[[ The data, beginning ]]
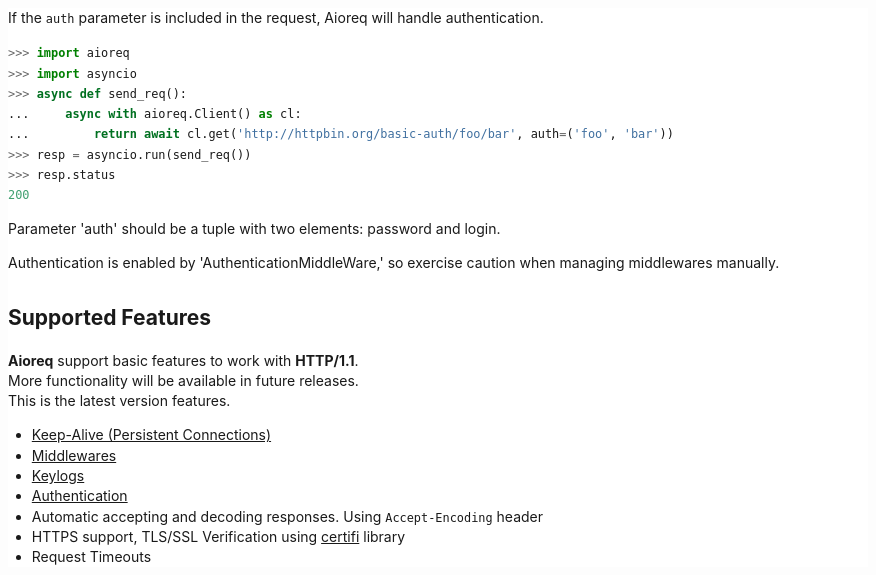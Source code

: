 If the `auth` parameter is included in the request, Aioreq will handle authentication.
``` python
>>> import aioreq
>>> import asyncio
>>> async def send_req():
...     async with aioreq.Client() as cl:
...         return await cl.get('http://httpbin.org/basic-auth/foo/bar', auth=('foo', 'bar'))
>>> resp = asyncio.run(send_req())
>>> resp.status
200

```
Parameter 'auth' should be a tuple with two elements: password and login.

Authentication is enabled by 'AuthenticationMiddleWare,' so exercise caution when managing middlewares manually.


## Supported Features
**Aioreq** support basic features to work with **HTTP/1.1**.<br />More functionality will be available in future releases.<br />
This is the latest version features.

* [Keep-Alive (Persistent Connections)](#more-advanced-usage)
* [Middlewares](#middlewares)
* [Keylogs](#keylog)
* [Authentication](#authentication)
* Automatic accepting and decoding responses. Using `Accept-Encoding` header
* HTTPS support, TLS/SSL Verification using [certifi](https://github.com/certifi/python-certifi) library
* Request Timeouts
[[ The data, end ]]
#### Your goal:
Repeat only the stretch of lines that begins at the line containing "[Keep-Alive (Persistent Connections)](#more-advanced-usage)" and ends at the last line above, both included.

#### Solution for this exercise:
* [Keep-Alive (Persistent Connections)](#more-advanced-usage)
* [Middlewares](#middlewares)
* [Keylogs](#keylog)
* [Authentication](#authentication)
* Automatic accepting and decoding responses. Using `Accept-Encoding` header
* HTTPS support, TLS/SSL Verification using [certifi](https://github.com/certifi/python-certifi) library
* Request Timeouts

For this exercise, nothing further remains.